== Records provided ==
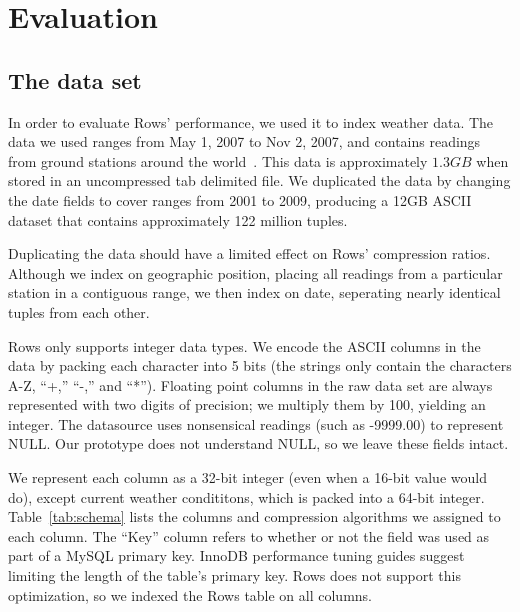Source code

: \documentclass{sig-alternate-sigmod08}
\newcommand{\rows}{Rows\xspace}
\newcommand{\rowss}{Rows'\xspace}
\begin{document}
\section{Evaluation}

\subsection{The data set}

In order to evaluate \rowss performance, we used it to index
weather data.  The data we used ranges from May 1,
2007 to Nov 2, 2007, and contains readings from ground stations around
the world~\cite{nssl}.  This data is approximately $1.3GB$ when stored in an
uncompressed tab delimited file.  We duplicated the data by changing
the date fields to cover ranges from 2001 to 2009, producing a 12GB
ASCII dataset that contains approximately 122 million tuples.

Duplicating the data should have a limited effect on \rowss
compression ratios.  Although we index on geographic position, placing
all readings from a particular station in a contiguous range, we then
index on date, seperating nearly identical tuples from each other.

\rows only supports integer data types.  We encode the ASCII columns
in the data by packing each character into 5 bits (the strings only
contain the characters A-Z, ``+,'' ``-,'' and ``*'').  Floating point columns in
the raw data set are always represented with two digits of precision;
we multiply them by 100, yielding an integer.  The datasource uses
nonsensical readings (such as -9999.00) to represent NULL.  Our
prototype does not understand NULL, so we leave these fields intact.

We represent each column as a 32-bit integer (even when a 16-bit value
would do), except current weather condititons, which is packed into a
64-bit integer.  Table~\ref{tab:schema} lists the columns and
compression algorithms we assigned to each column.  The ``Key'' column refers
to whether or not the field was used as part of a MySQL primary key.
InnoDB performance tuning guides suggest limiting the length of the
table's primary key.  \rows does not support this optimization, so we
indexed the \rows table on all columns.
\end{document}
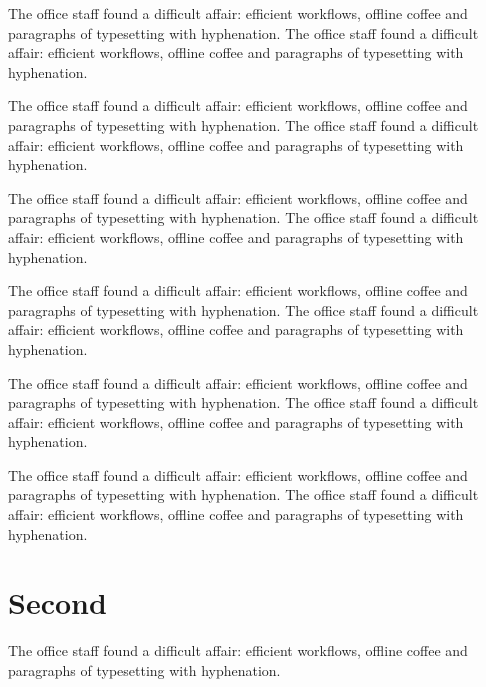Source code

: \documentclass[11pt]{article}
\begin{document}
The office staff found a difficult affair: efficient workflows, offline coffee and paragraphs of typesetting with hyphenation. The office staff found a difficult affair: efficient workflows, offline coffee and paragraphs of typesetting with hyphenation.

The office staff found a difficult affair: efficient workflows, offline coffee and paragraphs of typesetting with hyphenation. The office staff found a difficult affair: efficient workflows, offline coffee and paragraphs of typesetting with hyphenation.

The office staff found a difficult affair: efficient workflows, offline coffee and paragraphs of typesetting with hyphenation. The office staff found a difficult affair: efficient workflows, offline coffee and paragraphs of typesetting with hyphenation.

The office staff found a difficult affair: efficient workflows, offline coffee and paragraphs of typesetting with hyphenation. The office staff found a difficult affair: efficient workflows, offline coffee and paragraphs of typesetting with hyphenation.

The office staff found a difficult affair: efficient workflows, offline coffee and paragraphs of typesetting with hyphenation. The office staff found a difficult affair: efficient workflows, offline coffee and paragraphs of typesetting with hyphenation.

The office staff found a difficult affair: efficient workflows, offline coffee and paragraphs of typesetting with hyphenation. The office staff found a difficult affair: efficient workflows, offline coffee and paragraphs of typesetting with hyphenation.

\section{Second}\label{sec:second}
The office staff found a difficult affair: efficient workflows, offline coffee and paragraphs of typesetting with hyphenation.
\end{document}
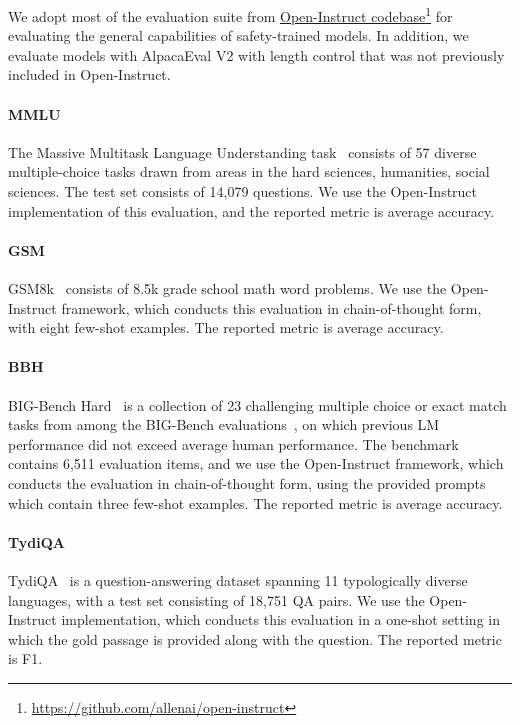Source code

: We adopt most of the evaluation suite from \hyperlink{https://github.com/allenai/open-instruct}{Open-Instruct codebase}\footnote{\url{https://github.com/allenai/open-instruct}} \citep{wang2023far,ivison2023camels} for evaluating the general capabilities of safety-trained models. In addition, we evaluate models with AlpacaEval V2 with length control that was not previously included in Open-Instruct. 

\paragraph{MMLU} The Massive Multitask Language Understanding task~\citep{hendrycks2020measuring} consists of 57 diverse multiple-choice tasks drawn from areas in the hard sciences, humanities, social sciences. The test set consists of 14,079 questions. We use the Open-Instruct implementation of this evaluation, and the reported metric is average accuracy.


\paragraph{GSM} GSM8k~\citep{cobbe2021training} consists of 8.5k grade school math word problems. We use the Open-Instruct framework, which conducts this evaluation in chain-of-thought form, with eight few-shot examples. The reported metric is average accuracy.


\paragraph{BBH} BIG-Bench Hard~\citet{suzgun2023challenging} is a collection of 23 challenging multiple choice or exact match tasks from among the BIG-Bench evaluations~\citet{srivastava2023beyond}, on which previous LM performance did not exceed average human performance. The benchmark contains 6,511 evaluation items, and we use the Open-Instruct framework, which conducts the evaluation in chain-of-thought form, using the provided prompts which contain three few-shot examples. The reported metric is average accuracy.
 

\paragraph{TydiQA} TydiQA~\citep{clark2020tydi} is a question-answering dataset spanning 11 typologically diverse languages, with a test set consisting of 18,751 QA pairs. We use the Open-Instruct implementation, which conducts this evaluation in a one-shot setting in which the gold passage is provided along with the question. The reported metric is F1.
===
_Your goal:_
Would you restate, word for word and with no pictures, only the lines from the opening of the material through the line with "stored in an", both included?

_The completed task:_
Source code

: \documentclass{sig-alternate-sigmod08}
\newcommand{\rows}{Rows\xspace}
\newcommand{\rowss}{Rows'\xspace}
\begin{document}
\section{Evaluation}

\subsection{The data set}

In order to evaluate \rowss performance, we used it to index
weather data.  The data we used ranges from May 1,
2007 to Nov 2, 2007, and contains readings from ground stations around
the world~\cite{nssl}.  This data is approximately $1.3GB$ when stored in an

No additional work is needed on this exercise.